Please note that I also added a ? to the remaining RewriteRule’s regex to account for the empty URI (http://example.com will fetch example.com’s DocumentRoot’s DirectoryIndex file but the request URI is just not there, is it?). Just covering all the bases!

Okay, now that you feel sufficiently “abused,” please know that this is NOT a personal attack but a learning session for you AND for other members! The problems addressed above are important (IMHO) for a webmaster to KNOW yet I see these same mistakes over and over and … In other words, you’re not the first and will not be the last to make the mistake of leaving WP’s code alone.

If you’ve lasted this long, you will have learned WHY and HOW you should have changed their code. Since my “job” is to help you learn, I will have succeeded! :Partier:

If you have any questions, please ask. Questions will help you understand and, if you have the question, someone else will likely benefit, too!

Regards,

DK

Too true! I guess you should leave it alone until we take a closer look at it with the .htaccess that’s working and knowledge of which subdirectory WP lives in.

Regards,

DK

Thanks, Dave. I did search extensively on the WordPress forum, and some on SitePoint. I’m convinced many forums use very poor search engines. I found one other guy on WordPress with the same problem I was having, but no answer to his query. I’m amazed that WordPress does not give more detail about .htaccess.

So I’m relieved for find someone who knows what he is talking about. I’ve made the changes you detailed and all appears to be working ok.

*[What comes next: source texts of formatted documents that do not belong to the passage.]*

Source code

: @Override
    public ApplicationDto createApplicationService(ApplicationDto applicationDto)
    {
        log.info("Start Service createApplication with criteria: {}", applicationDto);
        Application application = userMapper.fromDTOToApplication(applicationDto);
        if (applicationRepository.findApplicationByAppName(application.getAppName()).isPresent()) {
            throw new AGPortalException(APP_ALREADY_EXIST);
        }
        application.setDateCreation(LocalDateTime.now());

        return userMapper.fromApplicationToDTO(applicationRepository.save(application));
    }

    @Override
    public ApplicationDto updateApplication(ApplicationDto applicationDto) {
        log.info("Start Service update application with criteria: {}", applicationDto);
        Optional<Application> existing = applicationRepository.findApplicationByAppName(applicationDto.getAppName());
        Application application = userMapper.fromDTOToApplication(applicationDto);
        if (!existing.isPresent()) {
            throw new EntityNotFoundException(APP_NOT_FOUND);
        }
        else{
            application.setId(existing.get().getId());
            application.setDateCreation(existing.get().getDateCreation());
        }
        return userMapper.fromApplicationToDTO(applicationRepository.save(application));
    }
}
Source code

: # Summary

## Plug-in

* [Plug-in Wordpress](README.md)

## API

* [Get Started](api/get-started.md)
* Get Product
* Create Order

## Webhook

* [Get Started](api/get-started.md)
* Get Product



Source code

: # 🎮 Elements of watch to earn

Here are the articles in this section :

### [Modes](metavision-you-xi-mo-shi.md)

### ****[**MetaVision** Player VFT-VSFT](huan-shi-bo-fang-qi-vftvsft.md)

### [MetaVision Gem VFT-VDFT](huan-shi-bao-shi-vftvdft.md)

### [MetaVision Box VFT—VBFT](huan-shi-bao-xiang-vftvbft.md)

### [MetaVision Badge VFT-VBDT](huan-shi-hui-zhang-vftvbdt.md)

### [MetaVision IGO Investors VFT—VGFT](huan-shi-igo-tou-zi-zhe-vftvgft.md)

Not Found? If the files exist, even WP’s mod_rewrite will leave them alone; that’s what the RewriteCond %{REQUEST_FILENAME} !-f tells mod_rewrite ("If the requested file does NOT {note the !} exist, then check the directory …

Yes, the files WERE there outside the WordPress directory but it took over and sent a Not Found message. I do not know why.

Okay, now that you feel sufficiently “abused,” please know that this is NOT a personal attack but a learning session for you AND for other members!

Thanks, Dave, for teaching a 77-year-old some more things! I didn’t take it personally. I’m just glad I’ve got it working.